Last week I wrote a report about Infosys, in this report I recommended buying the stock, now the stock has reached the target price I put on it and I have to decide if I should sell or not. Let me back up a little and let you know how I got here.

First off, Infosys is the second largest IT services company in India they are the people who get the "outsourced" jobs. Infosys provides a variety of programming and IT project services to US companies using cheap, Indian professionals. Infosys has grown revenue at a 30% annual rate for the past five years, including 49% revenue growth during 2004. Infosys is really a growth story, it is poised to be a real global player and stands to benefit directly from free trade in services.

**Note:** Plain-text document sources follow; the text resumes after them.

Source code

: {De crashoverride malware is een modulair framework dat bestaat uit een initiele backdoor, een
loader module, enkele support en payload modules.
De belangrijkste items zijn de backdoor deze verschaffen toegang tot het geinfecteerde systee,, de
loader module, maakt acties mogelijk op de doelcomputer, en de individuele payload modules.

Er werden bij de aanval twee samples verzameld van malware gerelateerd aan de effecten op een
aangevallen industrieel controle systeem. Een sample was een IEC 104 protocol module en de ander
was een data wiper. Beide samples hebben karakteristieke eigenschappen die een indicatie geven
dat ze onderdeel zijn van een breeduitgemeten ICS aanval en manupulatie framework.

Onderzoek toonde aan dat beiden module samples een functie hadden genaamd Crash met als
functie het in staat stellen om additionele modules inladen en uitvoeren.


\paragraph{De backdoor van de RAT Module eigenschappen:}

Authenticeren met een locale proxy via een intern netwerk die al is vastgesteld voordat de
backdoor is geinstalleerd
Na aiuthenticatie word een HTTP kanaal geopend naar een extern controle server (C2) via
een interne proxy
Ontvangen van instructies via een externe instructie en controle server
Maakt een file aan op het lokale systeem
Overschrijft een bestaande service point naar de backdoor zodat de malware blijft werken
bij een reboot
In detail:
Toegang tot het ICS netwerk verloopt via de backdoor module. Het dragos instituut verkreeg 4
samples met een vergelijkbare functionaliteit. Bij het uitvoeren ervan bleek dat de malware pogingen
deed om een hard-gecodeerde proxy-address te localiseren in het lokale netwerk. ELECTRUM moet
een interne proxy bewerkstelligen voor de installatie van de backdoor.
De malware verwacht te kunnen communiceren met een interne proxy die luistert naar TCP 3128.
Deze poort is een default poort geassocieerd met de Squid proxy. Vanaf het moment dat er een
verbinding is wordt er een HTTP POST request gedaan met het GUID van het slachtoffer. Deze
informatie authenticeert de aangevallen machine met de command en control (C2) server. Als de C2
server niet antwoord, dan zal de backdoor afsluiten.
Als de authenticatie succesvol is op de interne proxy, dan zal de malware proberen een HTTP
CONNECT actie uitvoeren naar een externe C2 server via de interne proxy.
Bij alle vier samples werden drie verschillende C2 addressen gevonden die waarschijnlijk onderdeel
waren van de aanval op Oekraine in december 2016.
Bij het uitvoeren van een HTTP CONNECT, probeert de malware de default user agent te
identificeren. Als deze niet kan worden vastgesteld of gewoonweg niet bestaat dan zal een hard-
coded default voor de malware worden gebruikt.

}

The problem is that Infosys is a growth story, and I think of myself as a value investor. The stock has a P/E ratio of 37, twice the market average. My own valuation requires the company to grow at 20% per year for the next 5 years. The company competes with companies like Accenture, IBM, GE and a host of other Indian IT companies, that could make it pretty difficult to grow revenue at 20% per year.

I normally don't like growth stories because I don't like investing in situations where management has to do something incredible or else shareholders lose money. I like value, cheap stocks, so cheap that if management does anything right, shareholders make money. So how the hell did I get tangled up in a growth story? Warren Buffett.

I just finished Phil Fisher's Common Stocks, Uncommon Profits, long story short Fisher was a major influence on Buffett and Fisher's essential message is: buy great, growing companies, hold on to them, make a lot of money. Fisher argues that even if a great company's stock gets as much as 35% overvalued in the short term, if you hold on in the long term you will make more money than if you sell the stock.

So here I am, owning stock in what might be a great company that could really make some money, with a stock price above my own estimate of value, but with Phil Fisher staring back at me from the cover of one of the best books ever written about investing.